SALON NO. 66: LOST LONDON HOSPITALS
(Sea) Sick City
Each ticket includes a medicinal serving of Hendricks Gin
In place of the large complexes we know today, London was once dotted with more than 500 small or specialist hospitals. And out on the water of the downriver Thames, various hulking vessels were moored to provide floating care for quarantined citizens for whom there was no room on land. Join medical historians TOM BOLTON and ROSS MACFARLANE as they examine some of the lost limbs of the body of medical London past.
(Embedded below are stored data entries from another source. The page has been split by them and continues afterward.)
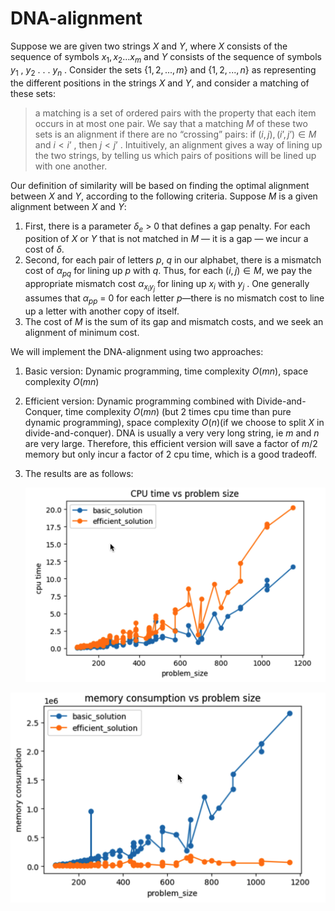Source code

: # DNA-alignment

Suppose we are given two strings $X$ and $Y$, where $X$ consists of the sequence of symbols $x_1, x_2 . . . x_m$ and $Y$ consists of the sequence of symbols $y_1$ , $y_2$ . . . $y_n$ . Consider the sets $\{1, 2, . . . , m\}$ and $\{1, 2, . . . , n\}$ as representing the different positions in the strings $X$ and $Y$, and consider a matching of these sets:

> a matching is a set of ordered pairs with the property that each item occurs in at most one pair. We say that a matching $M$ of these two sets is an alignment if there are no “crossing” pairs: if $(i, j), (i’, j’) \in M$ and $i < i’$ , then $j < j’$ . Intuitively, an alignment gives a way of lining up the two strings, by telling us which pairs of positions will be lined up with one another.

Our definition of similarity will be based on finding the optimal alignment between $X$ and $Y$, according to the following criteria. Suppose $M$ is a given alignment between $X$ and $Y$:

1. First, there is a parameter $\delta_e$ > 0 that defines a gap penalty. For each position of $X$ or $Y$ that is not matched in $M$ — it is a gap — we incur a cost of $\delta$. 
2. Second, for each pair of letters $p$, $q$ in our alphabet, there is a mismatch cost of $\alpha_{pq}$ for lining up $p$ with $q$. Thus, for each $(i, j)\in M$, we pay the appropriate mismatch cost $α_{x_iy_j}$ for lining up $x_i$ with $y_j$ . One generally assumes that $\alpha_{pp}$ = 0 for each letter $p$—there is no mismatch cost to line up a letter with another copy of itself.
3. The cost of $M$ is the sum of its gap and mismatch costs, and we seek an alignment of minimum cost.



We will implement the DNA-alignment using two approaches:

1. Basic version: Dynamic programming, time complexity $O(mn)$, space complexity $O(mn)$

2. Efficient version: Dynamic programming combined with Divide-and-Conquer, time complexity $O(mn)$ (but 2 times cpu time than pure dynamic programming), space complexity $O(n)$(if we choose to split $X$ in divide-and-conquer). DNA is usually a very very long string, ie $m$ and $n$ are very large. Therefore, this efficient version will save a factor of $m/2$ memory but only incur a factor of 2 cpu time, which is a good tradeoff. 

3. The results are as follows:

   ![image-20211211222210878](images/README.assets/image-20211211222210878.png)

![image-20211211222230679](images/README.assets/image-20211211222230679.png)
Hospitals are mysterious, self-contained places, but also central to our lives. They occupy a ritual role as the locations for the most extreme moments of human existence – birth, crises and death – as significant as churches once were. Yet, as buildings, they can be almost invisible, secondary to the functions they perform. In London more than 500 hospitals have closed, most during the past century. The lost hospitals of London, from the showy high-Victorian complexes to the obscure, specialist hospitals that once dotted the city, retain a shadowy presence in familiar neighbourhoods. Now converted or demolished, their buildings left clues to their presence, if you know where to look. TOM BOLTON takes us on a walk through a London streetscape evoking abandoned and converted Victorian hospital sites, peculiar medical buildings reassigned to new uses, and gaps where a presence lingers.
In 1881 a smallpox epidemic began that placed huge strain on London's hospitals. The Metropolitan Asylums Board (MAB) decided to create more bed space by chartering two defunct wooden warships from the Admiralty; the Atlas, a 91-gun man-of war built in 1860 for acute cases, and the Endymion, a 50-gun frigate built in 1865, for use as the administration offices and stores. They were moored off Deptford Creek in Greenwich, near where another older hospital ship Dreadnought had been sited. Climb aboard these and other medical vessels with ROSS MACFARLANE as he sets sail on a voyage across one of the stranger histories of the sea sick city.
Dr TOM BOLTON is a researcher, and the author of four books, including ‘Low Country: Brexit on the Essex Coast’ and ‘Vanished City: London’s Lost Neighbourhoods’. His work has been published in the Guardian, the Daily Telegraph and Londonist.
ROSS MACFARLANE is Research Engagement Officer at the Wellcome Library. He has researched, lectured and written on such topics as the history of early recorded sound, freak shows and notions of urban folklore in Edwardian London. He has led guided walks around London on the occult past of Bloomsbury and on the intersection of medicine, science and trade in Greenwich and Deptford.